Analysis - The rebuild from Monday's quakes is expected to cost billions, but it won't come close to Christchurch's $45 billion bill.
Former Reserve Bank governor Alan Bollard was in no doubt about the effect of Canterbury's 2010 earthquake on the economy when asked about it just a month before February 2011's devastating shake.
"Was the earthquake a good thing? No, because it destroyed so much wealth."
That question is again being raised after Monday's severe shocks in the upper South Island and lower North Island.
In many ways it's another painful reminder of New Zealand's perilous position, perched on the edge of two active plates.
It's plain Kaikoura paid a heavy price, with the town cut off by road and rail, while Wellington has also suffered some disruption.
Households have been left without power, water and sewerage. Affected firms have experienced a loss of business from closing temporarily, while transport links could be disrupted for some time.
"Clearly it is major, with considerable land and infrastructure damage, but understanding the insured losses may take until later in the week," Australian insurer IAG, which has the AMI, State and NZI brands under its umbrella, said in a statement.
Tower Insurance also said it would take several more days before the insurer got a clearer understanding of what it might face.
But the severe shakes are not expected to deliver the same economic punch inflicted upon Christchurch and the country more than five years ago.
Monday's quake was bigger in magnitude than those in 2011, but the number of people affected is smaller.
Kaikoura has a population of about 2000, Culverden about 500 and Hanmer Springs 1000.
Christchurch's totalled 370,000.
Economists expect the overall impact on the fast growing economy will be small, and it is unlikely to prompt the Reserve Bank to cut the benchmark interest rate.
"At this stage we think the Reserve Bank will sit where they are. I think where we are a bit fortunate compared to the Canterbury 2011 earthquake is that the psychological shock to the country won't be quite the same. We have, unfortunately, been here before," ASB chief economist Nick Tuffley said.
Nevertheless, Kaikoura is a major tourist destination and the town would take a substantial hit from the earthquake.
BNZ head of research Stephen Toplis said the buoyant tourism sector could feel some effect from a drop in the number of visitors.
"Any such reaction is more-often-than-not an over-reaction as folk fail to understand that it's not the whole of the country that has been impacted. But it happens anyway."
While the area is not heavily populated, the impassable State Highway 2 and rail line are important for the movement of people and freight in the South Island.
Mr Tuffley said it could conceivably take up to a year, if not longer, to reopen the links.
"At this stage, we do not think that there will be any quick fixes."

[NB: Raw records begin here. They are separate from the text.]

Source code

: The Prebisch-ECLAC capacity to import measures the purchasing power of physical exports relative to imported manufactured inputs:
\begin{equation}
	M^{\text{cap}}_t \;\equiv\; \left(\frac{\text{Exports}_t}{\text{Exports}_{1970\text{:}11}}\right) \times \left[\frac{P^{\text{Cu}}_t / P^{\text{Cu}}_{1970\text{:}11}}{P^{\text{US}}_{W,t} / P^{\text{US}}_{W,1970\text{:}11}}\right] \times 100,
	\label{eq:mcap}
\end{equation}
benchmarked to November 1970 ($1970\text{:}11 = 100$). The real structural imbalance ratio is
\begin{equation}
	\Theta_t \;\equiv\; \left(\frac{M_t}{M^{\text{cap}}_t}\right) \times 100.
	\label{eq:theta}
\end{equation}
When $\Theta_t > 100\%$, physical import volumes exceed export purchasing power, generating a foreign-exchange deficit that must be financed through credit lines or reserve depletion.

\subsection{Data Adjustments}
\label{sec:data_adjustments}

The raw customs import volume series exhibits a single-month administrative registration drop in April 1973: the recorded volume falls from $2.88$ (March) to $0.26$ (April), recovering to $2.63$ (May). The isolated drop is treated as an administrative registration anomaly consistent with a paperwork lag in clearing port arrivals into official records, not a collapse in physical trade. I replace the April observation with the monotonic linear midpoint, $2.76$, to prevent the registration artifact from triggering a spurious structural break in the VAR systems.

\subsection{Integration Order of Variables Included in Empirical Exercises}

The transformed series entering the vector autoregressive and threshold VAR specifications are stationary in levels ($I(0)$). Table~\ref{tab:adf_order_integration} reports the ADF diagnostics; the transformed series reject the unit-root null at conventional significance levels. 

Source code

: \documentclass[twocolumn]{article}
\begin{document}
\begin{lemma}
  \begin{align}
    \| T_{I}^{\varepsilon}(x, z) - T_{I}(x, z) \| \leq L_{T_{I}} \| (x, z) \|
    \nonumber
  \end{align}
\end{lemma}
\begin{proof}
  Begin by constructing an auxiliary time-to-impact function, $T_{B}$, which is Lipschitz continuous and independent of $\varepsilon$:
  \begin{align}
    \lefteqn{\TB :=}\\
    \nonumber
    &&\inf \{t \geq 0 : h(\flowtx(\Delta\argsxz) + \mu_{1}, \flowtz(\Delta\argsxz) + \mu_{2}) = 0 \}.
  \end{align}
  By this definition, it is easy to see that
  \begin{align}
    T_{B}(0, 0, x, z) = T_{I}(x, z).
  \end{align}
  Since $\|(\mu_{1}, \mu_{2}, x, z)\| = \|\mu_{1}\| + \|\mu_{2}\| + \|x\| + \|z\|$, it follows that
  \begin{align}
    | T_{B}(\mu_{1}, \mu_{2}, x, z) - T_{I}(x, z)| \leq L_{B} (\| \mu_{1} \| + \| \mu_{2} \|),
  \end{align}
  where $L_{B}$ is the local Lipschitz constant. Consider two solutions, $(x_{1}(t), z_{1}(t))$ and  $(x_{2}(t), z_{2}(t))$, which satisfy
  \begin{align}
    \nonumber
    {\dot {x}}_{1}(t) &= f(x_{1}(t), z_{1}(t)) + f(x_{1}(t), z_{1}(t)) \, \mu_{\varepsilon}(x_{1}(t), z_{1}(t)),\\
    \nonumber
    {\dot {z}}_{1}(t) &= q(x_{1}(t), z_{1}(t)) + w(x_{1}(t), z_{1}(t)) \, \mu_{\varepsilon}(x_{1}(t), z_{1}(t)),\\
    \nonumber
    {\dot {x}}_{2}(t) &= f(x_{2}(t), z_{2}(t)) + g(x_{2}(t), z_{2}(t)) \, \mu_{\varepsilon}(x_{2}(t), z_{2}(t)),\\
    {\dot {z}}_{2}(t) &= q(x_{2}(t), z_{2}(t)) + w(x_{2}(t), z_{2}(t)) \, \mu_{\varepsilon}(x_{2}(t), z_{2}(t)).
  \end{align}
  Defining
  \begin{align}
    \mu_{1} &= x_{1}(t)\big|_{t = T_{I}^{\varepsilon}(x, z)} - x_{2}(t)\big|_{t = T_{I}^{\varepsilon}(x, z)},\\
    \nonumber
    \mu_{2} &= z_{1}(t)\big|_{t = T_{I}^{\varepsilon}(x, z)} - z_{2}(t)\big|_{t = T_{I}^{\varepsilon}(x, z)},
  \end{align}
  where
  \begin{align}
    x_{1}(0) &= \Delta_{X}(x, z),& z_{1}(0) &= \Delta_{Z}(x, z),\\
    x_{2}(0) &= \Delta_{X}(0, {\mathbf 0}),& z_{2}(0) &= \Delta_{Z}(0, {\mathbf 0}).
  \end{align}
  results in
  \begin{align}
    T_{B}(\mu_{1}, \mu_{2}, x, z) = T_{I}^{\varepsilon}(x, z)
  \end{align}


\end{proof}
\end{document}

Prime Minister John Key has taken an early stab at the damage bill, saying it is likely to be at least "a couple of billion dollars."
In comparison, the Christchurch earthquake bill is more than $40bn.
Finance Minister Bill English agreed it could cost billions, but added it could be much more.
"The combination of significant infrastructure damage in Wellington, obvious damage in Kaikoura - all roading and rail issues - this is going to add up to something fairly significant. We also know that those estimates change over time."
Mr English said the government's books were in good shape to deal with it.
But it is another unexpected item to add to National's lengthening to do list, which already included another $1bn on prisons.
It also places the Prime Minster in a dilemma.
Mr Key has hinted strongly at tax cuts as he heads into next year's election.
But others may wonder whether that is an appropriate thing to do when the government's financial position again comes under strain.